How unhinged does a film have to be to get a director fired? Or, more to the point, how unhinged does it have to be to get a seasoned gonzo cyclone like Seijun Suzuki fired? After more than 10 years of cranking out perverse pulp bonanzas for Nikkatsu studio, Suzuki ran afoul of producers in 1967 with Branded to Kill, a delirious, Cubist fusillade that swiftly got the filmmaker sacked on charges of “incoherence.” Of course, accusing the auteur behind Tattooed Life and Fighting Elegy of being incoherent is akin to accusing the Pacific Ocean of being wet, and yet it’s easy to see what about the film’s jumbled spirit so infuriated the studio heads: While most of his earlier underworld sagas subversively stretched the skin of boilerplate yakuza thrillers this way and that while still functioning as commercial genre offerings, Branded to Kill is virtually confrontational in its disdain for stylistic conventions and box-office expectations of producer and viewer alike. What Nikkatsu wanted was a follow-up to the brassy pop-art hit Tokyo Drifter; what Suzuki delivered was a stark, spastically existential—and, most affronting of all, defiantly unmarketable—crime-flick abstraction that unfolds like the director’s cracked self-portrait.
To recount the extended non sequitur of a plot is to feel one’s skull gradually splitting open. Goro (Jô Shishido, Suzuki’s go-to choice for bulbous parodies of leading men) is a professional assassin “ranked number three among killers,” a pair of shades frequently pinned to his rubbery visage and his libido perpetually inflamed by the scent of boiled rice. His air of Melvillian cool quickly gives way to paranoid frenzy after a hit job brings him in contact with Misako (Anne Mari), a sleek, spectral beauty who materializes in the midst of a downpour with the words “I hate men. My dream is to die.” Long before she snags him with the assignment that will turn him into a target for his own deadly organization, however, Goro’s macho control has already been undercut by the film’s very form, which Suzuki keeps in continuous upheaval via de-centered compositions, mile-wide jump cuts, and the sort of deranged spatial manipulation that makes the backseat of a car fluctuate in size from shot to shot. By the time the protagonist finds himself in a vacant boxing ring for a hysterical showdown with the Number One Killer (Kôji Nanbara), Japan has morphed into a vaguely extraterrestrial topography of cavernous rooms and hyper-modern furniture that barely follows the rules of time and space or cause and effect.

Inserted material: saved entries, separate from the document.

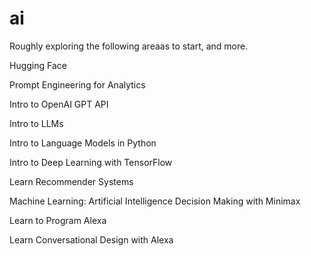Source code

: # ai

Roughly exploring the following areaas to start, and more.

Hugging Face

Prompt Engineering for Analytics

Intro to OpenAI GPT API

Intro to LLMs

Intro to Language Models in Python

Intro to Deep Learning with TensorFlow

Learn Recommender Systems

Machine Learning: Artificial Intelligence Decision Making with Minimax

Learn to Program Alexa

Learn Conversational Design with Alexa
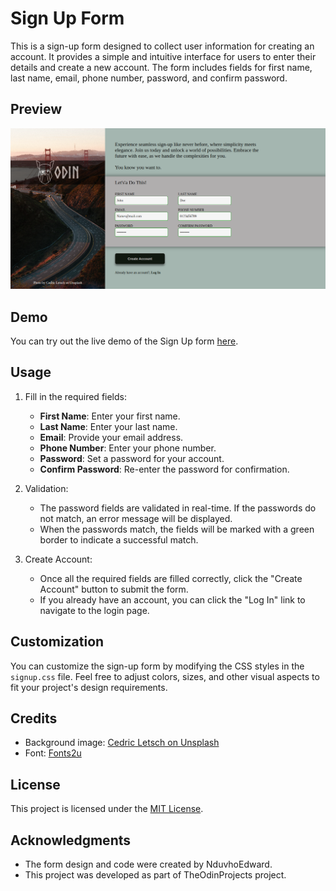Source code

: # Sign Up Form

This is a sign-up form designed to collect user information for creating an account. It provides a simple and intuitive interface for users to enter their details and create a new account. The form includes fields for first name, last name, email, phone number, password, and confirm password.

## Preview

![Sign Up Form Preview](/assets/preview.png)

## Demo

You can try out the live demo of the Sign Up form [here](https://nduvhoedward-odinprojects.github.io/Sign_Up_Page/).

## Usage

1. Fill in the required fields:
   - **First Name**: Enter your first name.
   - **Last Name**: Enter your last name.
   - **Email**: Provide your email address.
   - **Phone Number**: Enter your phone number.
   - **Password**: Set a password for your account.
   - **Confirm Password**: Re-enter the password for confirmation.

2. Validation:
   - The password fields are validated in real-time. If the passwords do not match, an error message will be displayed.
   - When the passwords match, the fields will be marked with a green border to indicate a successful match.

3. Create Account:
   - Once all the required fields are filled correctly, click the "Create Account" button to submit the form.
   - If you already have an account, you can click the "Log In" link to navigate to the login page.

## Customization

You can customize the sign-up form by modifying the CSS styles in the `signup.css` file. Feel free to adjust colors, sizes, and other visual aspects to fit your project's design requirements.

## Credits

- Background image: [Cedric Letsch on Unsplash](https://unsplash.com/photos/t49vJ2_Jlq8)
- Font: [Fonts2u](https://fonts2u.com/norse-bold.font)

## License

This project is licensed under the [MIT License](https://github.com/nduvhoedward-odinprojects/Sign_Up_Page/blob/main/LICENSE).

## Acknowledgments

- The form design and code were created by NduvhoEdward.
- This project was developed as part of TheOdinProjects project.
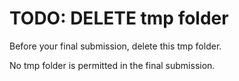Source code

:# TODO: DELETE tmp folder

Before your final submission, delete this tmp folder.

No tmp folder is permitted in the final submission.
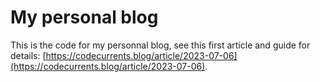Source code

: # My personal blog

This is the code for my personnal blog, see this first article and guide for details: [https://codecurrents.blog/article/2023-07-06](https://codecurrents.blog/article/2023-07-06).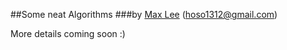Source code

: ##Some neat Algorithms
###by [Max Lee](http://imnotbermuda.com) (hoso1312@gmail.com)

More details coming soon :)
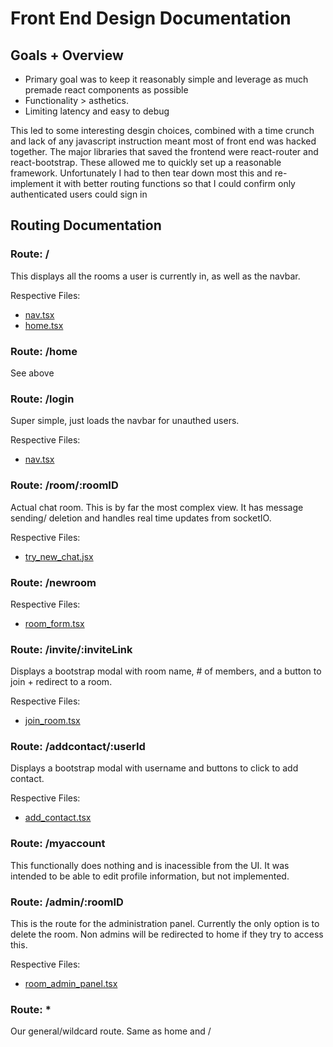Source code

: # Front End Design Documentation

## Goals + Overview
- Primary goal was to keep it reasonably simple and leverage as much premade react components as possible 
- Functionality > asthetics.
- Limiting latency and easy to debug

This led to some interesting desgin choices, combined with a time crunch and lack of any javascript instruction meant most of front end was hacked together. The major libraries that saved the frontend were react-router and react-bootstrap. These allowed me to quickly set up a reasonable framework. Unfortunately I had to then tear down most this and re-implement it with better routing functions so that I could confirm only authenticated users could sign in

## Routing Documentation

### Route: /
This displays all the rooms a user is currently in, as well as the navbar.

Respective Files:
- [nav.tsx](nav.tsx)
- [home.tsx](home.tsx)

### Route: /home
See above

### Route: /login
Super simple, just loads the navbar for unauthed users.

Respective Files:
- [nav.tsx](nav.tsx)
### Route: /room/:roomID
Actual chat room. This is by far the most complex view. It has message sending/ deletion and handles real time updates from socketIO. 

Respective Files:
- [try_new_chat.jsx](try_new_chat.jsx)
### Route: /newroom

Respective Files:
- [room_form.tsx](room_form.tsx)
### Route: /invite/:inviteLink
Displays a bootstrap modal with room name, # of members, and a button to join + redirect to a room.

Respective Files:
- [join_room.tsx](join_room.tsx)

### Route: /addcontact/:userId
Displays a bootstrap modal with username and buttons to click to add contact.

Respective Files:
- [add_contact.tsx](add_contact.tsx)

### Route: /myaccount
This functionally does nothing and is inacessible from the UI. It was intended to be able to edit profile information, but not implemented.

### Route: /admin/:roomID
This is the route for the administration panel. Currently the only option is to delete the room. Non admins will be redirected to home if they try to access this.

Respective Files:
- [room_admin_panel.tsx](room_admin_panel.tsx)


### Route: *
Our general/wildcard route. Same as home and /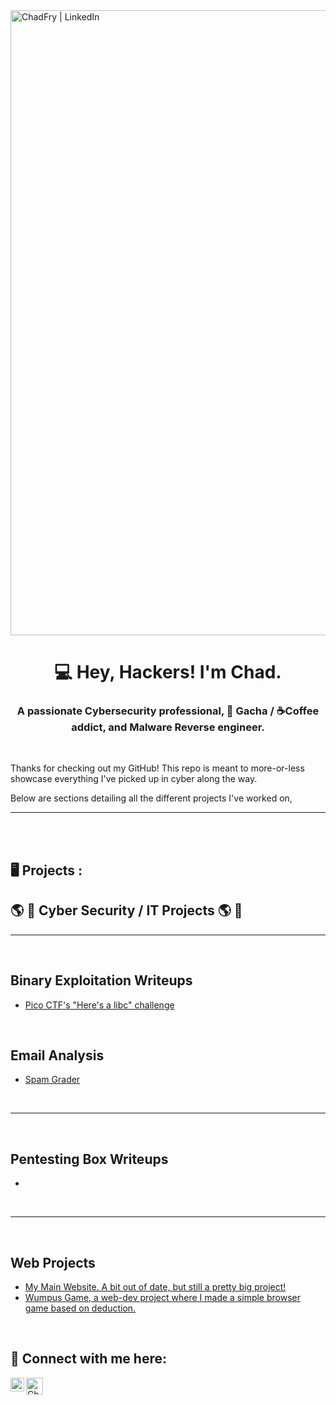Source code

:<img align="center" alt="ChadFry | LinkedIn" width="1000px" src="https://i.imgur.com/zg18XL0.gif" />
<h1 align="center">💻 Hey, Hackers! I'm Chad. </h1>
<h3 align="center">A passionate Cybersecurity professional, 👾 Gacha / ☕Coffee addict, and Malware Reverse engineer. </h3>
 <br />

 Thanks for checking out my GitHub! This repo is meant to more-or-less showcase everything I've picked up in cyber along the way.

Below are sections detailing all the different projects I've worked on, 



---



 <br />
 <br />


<h2>  🖥️ Projects  :</h2>



<div>





<h2>🌎 🔐 Cyber Security / IT Projects  🌎 🔐</h2>

 ---
  
 <br />

 ## Binary Exploitation Writeups
  - [Pico CTF's "Here's a libc" challenge](https://github.com/GlitchKraken/PicoCTF---Heres-a-Libc.git)

 <br />
 
  ## Email Analysis
  - [Spam Grader](https://github.com/GlitchKraken/SpamGrader?tab=readme-ov-file)
  
  
 <br />
  
 ---
  
 <br />

  ## Pentesting Box Writeups
  - 
 <br />
  
  
  

 ---
  
 <br />

  ## Web Projects
   - [My Main Website. A bit out of date, but still a pretty big project!](https://supersecrethackinglab.com)
   - [Wumpus Game, a web-dev project where I made a simple browser game based on deduction.](https://supersecrethackinglab.com/wumpusBlogPost.html)
 <br />
 
 
<h2> 📲 Connect with me here:</h2>
  
[<img align="left" alt="ChadFry | LinkedIn" width="22px" src="https://cdn.jsdelivr.net/npm/simple-icons@v3/icons/linkedin.svg" />][linkedin]

[linkedin]: https://www.linkedin.com/in/-chad-fry/

[<img align="left" alt="ChadFry | Discord" width="27px" src="https://cdn.jsdelivr.net/npm/simple-icons@v3/icons/discord.svg" />][discord]

[discord]: https://www.discord.com/users/117086477732675593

An extraordinary sensory experience, Branded to Kill is also very much Suzuki’s corkscrew vision of himself as a manic maverick ambushed by a ruthless, suffocating system. The despair concealed under the director’s surreal cartooning was never more evident: People have their identities reduced to ranking numbers, relationships are based on capricious, bestial appetites, and not even ordinary surfaces can be trusted (a sink becomes a lethal instrument as a bullet rushes up its drain pipe). His is a world of promiscuous symbols and nebulous yet rigid hierarchies, where the ability to piss in your pants mid-confrontation is hilariously offered as the ultimate proof of professionalism and the obsession with fighting for success—with literally being “Number One”—is run to absurd extremes until the characters have just about ground their fists into dust. With Goro’s lowly status as a killer-for-hire mirroring Suzuki’s cynicism toward the B-level projects handed him by Nikkatsu, it’s no wonder that the director can’t help but admire the puffy hitman’s dogged struggle for survival and illumination in this short-circuiting arena. Both a work of remarkable freedom and a coruscating dead-end, Branded to Kill proved to be a Pyrrhic victory for Suzuki, who was left unemployable for years—even if he did have the last word with Pistol Opera, his even more bewildering 2001 quasi-remake.
Chiaroscuro yin to Tokyo Drifter's psychedelic yang, Branded to Kill's high-contrast palette comes through with stark clarity, with the details forceful all the way to the patterns on the wings of the heroine's butterfly collection. The mono audio track is a sharp mix of jazzy cues and ricocheting bullets.
Seijun Suzuki turns up in a pair of interviews, discussing his love of dismantling cinematic grammar during a 1997 trip to a Los Angeles retrospective and recalling Branded to Kill's origins, reception, and aftermath (including his lawsuit against Nikkatsu and ensuing years directing TV commercials) in a more recent chat. Suzuki's eccentric methods are also described by assistant director Masami Kuzuu, who remembers how the original screenplay mutated wildly over the course of many drinking sessions (one glimpse of a script page amusingly reveals a veritable welter of scribbles, stains, and penciled-in notes). Funniest of all is an interview with star and weathered prankster Jô Shishido, whose impish remarks about aphrodisiac rice and phallic pistols often have the interviewer audibly cracking up from behind the camera. The theatrical trailer and a booklet essay by Tony Rayns round up the extras.
Both an unchained vision and a dead end, Seijun Suzuki's stark, spastically existential crime-flick abstraction unfurls like the director's cracked self-portrait.